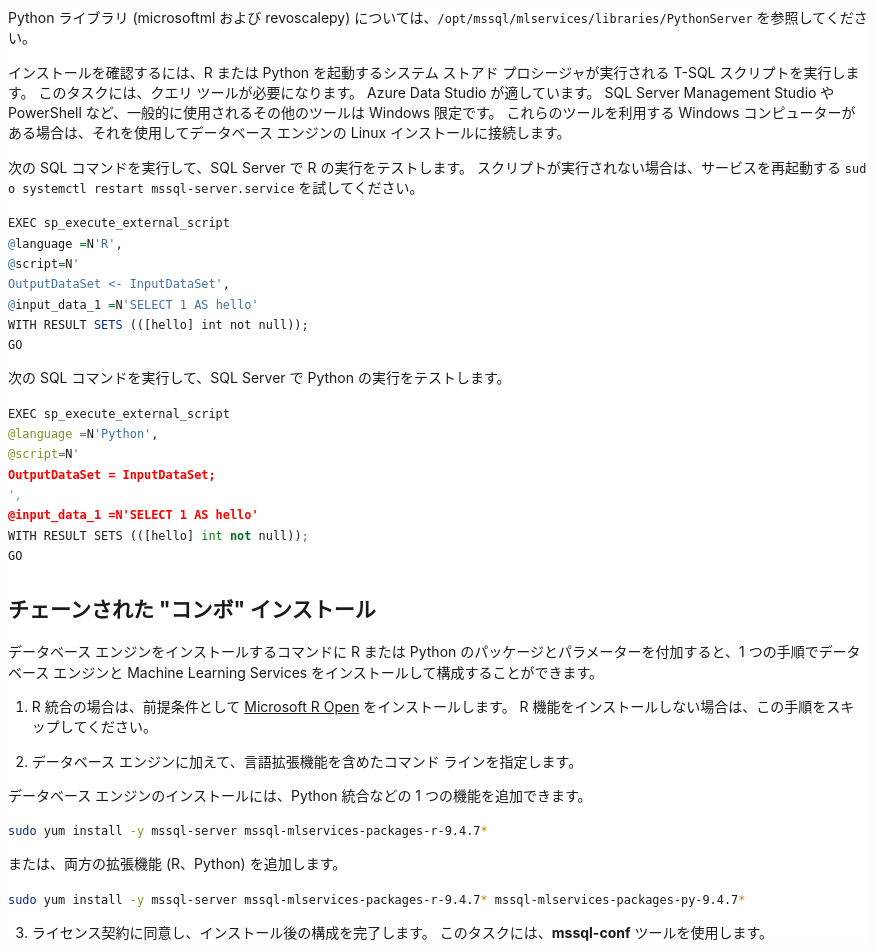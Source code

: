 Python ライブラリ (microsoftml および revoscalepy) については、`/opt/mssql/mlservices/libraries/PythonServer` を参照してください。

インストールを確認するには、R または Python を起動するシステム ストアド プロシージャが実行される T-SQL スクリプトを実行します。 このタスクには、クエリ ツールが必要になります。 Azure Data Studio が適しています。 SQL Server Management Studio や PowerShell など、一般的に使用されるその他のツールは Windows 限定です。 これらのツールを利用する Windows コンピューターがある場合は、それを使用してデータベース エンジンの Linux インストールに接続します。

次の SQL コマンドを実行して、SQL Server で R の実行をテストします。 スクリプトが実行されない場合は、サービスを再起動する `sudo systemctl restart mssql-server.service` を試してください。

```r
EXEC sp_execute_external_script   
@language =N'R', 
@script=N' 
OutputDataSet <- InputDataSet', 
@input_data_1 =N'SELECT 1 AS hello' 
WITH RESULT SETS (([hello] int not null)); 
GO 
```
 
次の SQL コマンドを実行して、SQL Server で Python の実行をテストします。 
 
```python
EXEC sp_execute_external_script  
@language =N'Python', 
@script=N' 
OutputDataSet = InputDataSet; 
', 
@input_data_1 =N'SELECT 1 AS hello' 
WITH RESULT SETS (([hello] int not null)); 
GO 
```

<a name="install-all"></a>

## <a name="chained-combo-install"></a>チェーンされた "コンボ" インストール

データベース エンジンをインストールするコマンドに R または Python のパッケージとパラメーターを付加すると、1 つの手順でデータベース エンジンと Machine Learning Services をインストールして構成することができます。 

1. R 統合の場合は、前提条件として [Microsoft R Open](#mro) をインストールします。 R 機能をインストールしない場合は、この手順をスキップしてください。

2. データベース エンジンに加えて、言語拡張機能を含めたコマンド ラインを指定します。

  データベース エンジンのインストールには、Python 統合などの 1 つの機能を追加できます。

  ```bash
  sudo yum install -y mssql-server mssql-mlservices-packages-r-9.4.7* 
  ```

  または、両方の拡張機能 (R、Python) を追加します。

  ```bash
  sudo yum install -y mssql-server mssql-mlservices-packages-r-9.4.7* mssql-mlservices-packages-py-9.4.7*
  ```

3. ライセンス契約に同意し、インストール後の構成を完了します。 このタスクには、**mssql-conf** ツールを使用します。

━━━━

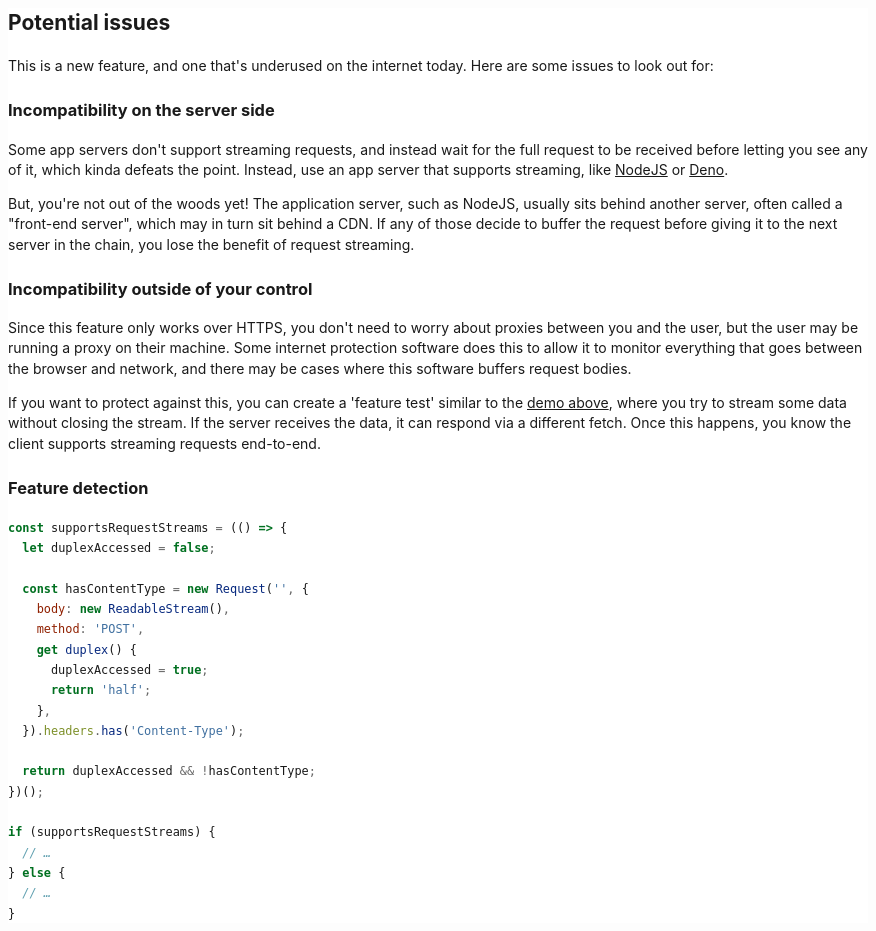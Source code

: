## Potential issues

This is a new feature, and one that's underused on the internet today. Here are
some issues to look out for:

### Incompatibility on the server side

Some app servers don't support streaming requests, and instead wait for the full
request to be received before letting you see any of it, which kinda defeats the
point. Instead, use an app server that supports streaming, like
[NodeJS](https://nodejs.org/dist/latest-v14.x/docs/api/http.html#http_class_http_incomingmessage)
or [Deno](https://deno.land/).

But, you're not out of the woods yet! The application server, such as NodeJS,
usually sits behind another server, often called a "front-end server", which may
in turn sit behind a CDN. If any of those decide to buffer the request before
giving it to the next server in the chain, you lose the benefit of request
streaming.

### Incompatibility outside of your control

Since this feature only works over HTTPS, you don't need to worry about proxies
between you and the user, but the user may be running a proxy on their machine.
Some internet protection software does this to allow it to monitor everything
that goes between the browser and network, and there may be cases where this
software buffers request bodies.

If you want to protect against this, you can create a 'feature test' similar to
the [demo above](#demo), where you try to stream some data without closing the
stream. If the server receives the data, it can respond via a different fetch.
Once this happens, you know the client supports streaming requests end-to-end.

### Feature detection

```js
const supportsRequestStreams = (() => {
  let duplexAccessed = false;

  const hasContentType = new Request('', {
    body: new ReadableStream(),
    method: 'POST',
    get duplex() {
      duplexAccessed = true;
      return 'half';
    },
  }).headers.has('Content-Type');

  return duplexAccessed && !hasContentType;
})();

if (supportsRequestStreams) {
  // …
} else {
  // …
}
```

━━━━

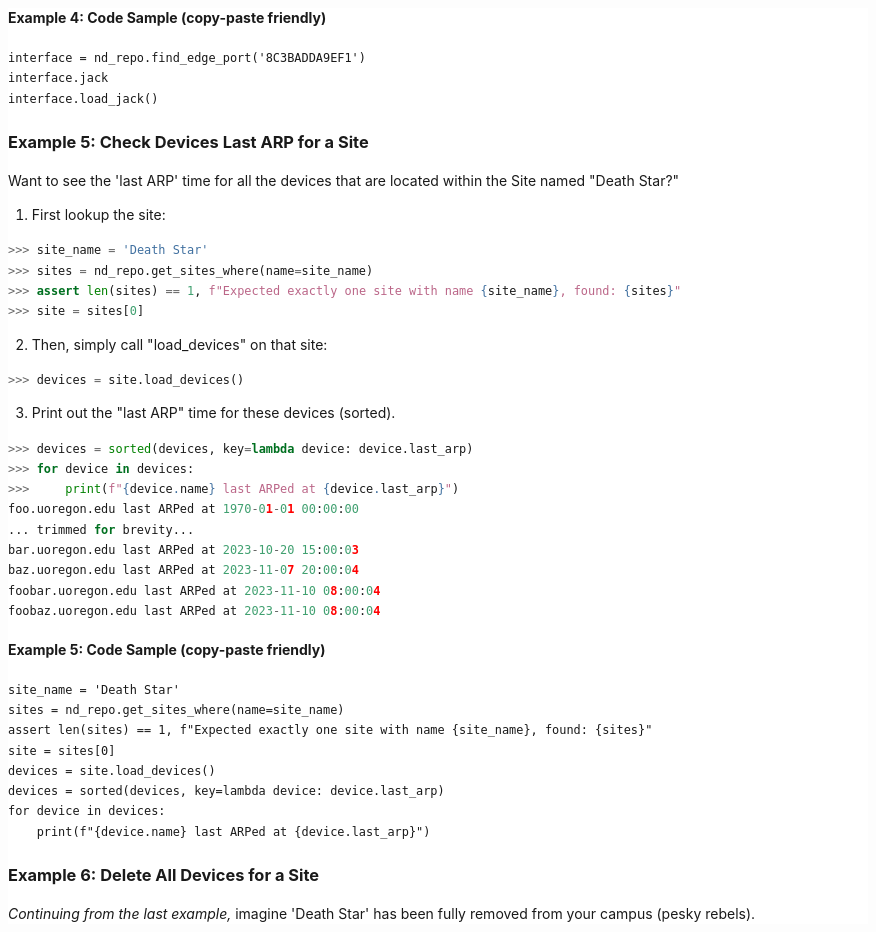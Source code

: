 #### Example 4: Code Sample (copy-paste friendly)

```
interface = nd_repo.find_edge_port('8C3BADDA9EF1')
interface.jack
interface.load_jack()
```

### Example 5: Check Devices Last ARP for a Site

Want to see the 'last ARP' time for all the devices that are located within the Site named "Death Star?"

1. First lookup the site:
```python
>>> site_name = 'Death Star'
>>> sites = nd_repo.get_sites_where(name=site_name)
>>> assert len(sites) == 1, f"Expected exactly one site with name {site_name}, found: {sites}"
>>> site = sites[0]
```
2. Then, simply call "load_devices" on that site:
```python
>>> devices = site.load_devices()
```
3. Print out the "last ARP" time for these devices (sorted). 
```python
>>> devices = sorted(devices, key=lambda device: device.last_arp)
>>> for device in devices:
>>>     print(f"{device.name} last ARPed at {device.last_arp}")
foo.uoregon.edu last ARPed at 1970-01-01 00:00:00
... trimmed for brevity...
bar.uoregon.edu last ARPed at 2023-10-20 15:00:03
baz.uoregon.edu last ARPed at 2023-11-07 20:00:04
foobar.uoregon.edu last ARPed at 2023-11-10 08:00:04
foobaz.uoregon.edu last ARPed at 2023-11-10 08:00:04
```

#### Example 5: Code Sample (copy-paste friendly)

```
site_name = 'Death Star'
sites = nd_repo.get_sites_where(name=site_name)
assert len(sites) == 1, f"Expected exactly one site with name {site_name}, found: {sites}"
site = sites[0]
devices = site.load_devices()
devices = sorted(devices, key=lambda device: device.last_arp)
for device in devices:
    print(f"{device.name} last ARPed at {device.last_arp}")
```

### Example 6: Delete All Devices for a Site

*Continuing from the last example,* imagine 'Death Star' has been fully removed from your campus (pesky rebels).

━━━━

Work instructions: The lines above from the one with "1. R 統合の場合は、前提条件として" through the one with "3. ライセンス契約に同意し、インストール後の構成を完了します。 このタスクには、**mssql-conf**" are to be duplicated exactly, ends included, with nothing added.

Answer to this task:
1. R 統合の場合は、前提条件として [Microsoft R Open](#mro) をインストールします。 R 機能をインストールしない場合は、この手順をスキップしてください。

2. データベース エンジンに加えて、言語拡張機能を含めたコマンド ラインを指定します。

  データベース エンジンのインストールには、Python 統合などの 1 つの機能を追加できます。

  ```bash
  sudo yum install -y mssql-server mssql-mlservices-packages-r-9.4.7* 
  ```

  または、両方の拡張機能 (R、Python) を追加します。

  ```bash
  sudo yum install -y mssql-server mssql-mlservices-packages-r-9.4.7* mssql-mlservices-packages-py-9.4.7*
  ```

3. ライセンス契約に同意し、インストール後の構成を完了します。 このタスクには、**mssql-conf** ツールを使用します。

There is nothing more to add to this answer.